━━━━━ DATA FOR ANALYSIS ━━━━━
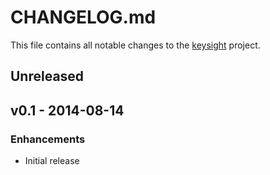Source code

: # CHANGELOG.md
This file contains all notable changes to the [keysight][] project.

## Unreleased


## v0.1 - 2014-08-14

### Enhancements
- Initial release

[keysight]: https://github.com/questrail/keysight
━━━━━
__WHAT YOU WILL DO__.
Copy out the material exactly as it stands, though no picture should appear in the copy.

__EXERCISE SOLUTION__.
Source code

: # CHANGELOG.md
This file contains all notable changes to the [keysight][] project.

## Unreleased


## v0.1 - 2014-08-14

### Enhancements
- Initial release

[keysight]: https://github.com/questrail/keysight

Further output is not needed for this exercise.